O liberalismo econômico, surgido no século XIX, foi um grande marco na consolidação de um sistema de mercado que garantiu a autonomia da classe burguesa, a qual visava a livre concorrência e a não intervenção estatal durante seu processo de exploração e enriquecimento. Nesse contexto, o sociólogo Max Weber (1864-1920) tentou explicar qual seria o papel do Direito nas mãos daqueles que, detentores do capital, dominariam as demais relações da sociedade na nova realidade.
Conforme a teoria elaborada pelo pensador, assim, o maior objetivo da ciência jurídica na modernidade seria a busca incessante pela racionalidade impessoal que eliminaria os aspectos do individualismo. Contudo, observa-se que as visões de classes distintas a fazem se encaminhar para uma materialização dos valores de cada uma, que se tencionam ora para uma racionalidade formal (cujo caráter abstrato espera que seja aplicada a realidade concreta) e ora para uma racionalidade material (aquela que de fato se concretiza, pois leva em consideração os valores, as exigências éticas, políticas de cada grupo social).
Não obstante o pensamento weberiano tenha sido elaborado no século passado, atualmente ainda é possível reconhecê-lo nos conflitos advindos das diferentes racionalidades que reivindicam o Direito para si. Um caso emblemático foi o de Pinheirinhos, que ocorreu na cidade de São José dos Campos, no momento em que a magistrada Márcia Faria Mathey Loureiro decidiu a favor da reintegração de posse em 2012 pelo grupo empresarial SELECTA e legitimou a forca da polícia a retirar as famílias ocupantes de uma grande propriedade, até então abandonada, que viviam a quase uma década no local.
Nesse sentido, é possível analisar a convergência do decreto judicial com a elaboração do ''tipo-ideal'' de Weber, pois para ele, o Direito deveria ter uma grande generalização a fim de que pudesse contemplar a constelação de fatos concretos no liberalismo, sob uma perspectiva formal de que todos os indivíduos teriam condições iguais estabelecidas.
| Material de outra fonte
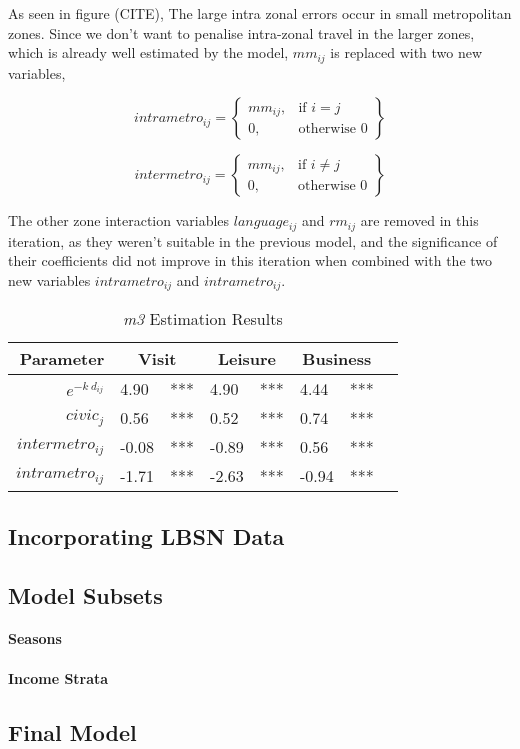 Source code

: As seen in figure (CITE), The large intra zonal errors occur in small metropolitan zones. Since we don't want to penalise intra-zonal travel in the larger zones, which is already well estimated by the model,  $mm_{ij}$  is replaced with two new variables,

	$$	
	intrametro_{ij} = \left.
  \begin{cases}
    mm_{ij}, & \text{if } i = j \\
    0, & \text{otherwise } 0 
  \end{cases}
  \right\}
	$$
  
	$$	
	intermetro_{ij} = \left.
  \begin{cases}
    mm_{ij}, & \text{if } i \neq j \\
    0, & \text{otherwise } 0 
  \end{cases}
  \right\}
	$$
	
The other zone interaction variables $language_{ij}$  and $rm_{ij}$  are removed in this iteration, as they weren't suitable in the previous model, and the significance of their coefficients did not improve in this iteration when combined with the two new variables $intrametro_{ij}$ and $intrametro_{ij}$.


\begin{table}[H]
\centering
\caption{\textit{m3} Estimation Results}
\begin{tabular}{@{}rlrlrlrl@{}}
  \toprule
 Parameter & \multicolumn{2}{c}{Visit} & \multicolumn{2}{c}{Leisure} & \multicolumn{2}{c}{Business} &  \\ \midrule
  $e^{-k\ d_{ij}}$ 	& 4.90 	& *** & 4.90 & *** & 4.44 & *** \\ 
  $civic_j$ & 0.56 	& *** 	& 0.52 & *** & 0.74 & *** \\ 
  $intermetro_{ij}$ & -0.08 & *** & -0.89 & *** & 0.56 & *** \\ 
  $intrametro_{ij}$ & -1.71 & *** & -2.63 & *** & -0.94 & *** \\ 
   \bottomrule
\end{tabular}
\end{table}



\subsection{Incorporating LBSN Data}
\subsection{Model Subsets}
\paragraph{Seasons}
\paragraph{Income Strata}
\subsection{Final Model}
Dessa forma, partindo do que estaria supostamente positivado em lei, a juíza Márcia, dentro de sua racionalidade construída, entendeu que decidir a reintegração seria a medida mais adequada naquele caso.
O desfecho do julgado, ademais, pode ser analisado como um confronto de valores no qual prevaleceu aquele que estava de acordo com a lógica de mercado estabelecida. Por conseguinte, o direito à moradia, por mais que esteja previsto na Constituição juntamente com o direito à propriedade, não foi capaz de prevalecer nesse caso, uma vez que dentro do capitalismo, é mais racional que a função social da propriedade se dê em concordância com os interesses financeiros e não atendendo a uma demanda popular pouco rentável na visão dos grandes burgueses.
Essa decisão, por fim, foi acatada e executada pelo braço armado do Estado, em uma operação em que 2 mil policiais com cães treinados e armamento pesado, conseguiram retirar, de forma coercitiva, as famílias, que ocupavam o local, ferindo diversos direitos humanos, levando a morte de dois civis no processo, impossibilitando que os demais ocupantes recolhessem seus bens, agredindo e aterrorizando aquela população desarmada.
Diante do supracitado, conclui-se que, alinhando-se novamente com o pensamento weberiano, o Direito pende, muitas vezes, para uma perspectiva de materialidade. Para aqueles, como a juíza, que acreditam que a forma representa o universal por abranger a todos, tem-se uma interpretação equivocada da realidade, pois o alcance da forma é muito curto, barrando-se facilmente pela lógica de mercado, pelo valor da propriedade dentro do capitalismo e pelos interesses da burguesia. Dessa forma, ela tem o alcance que quem domina quer que ela tenha, por isso não existem condições iguais de fato: de acesso à justiça, aos direitos fundamentais, à vida.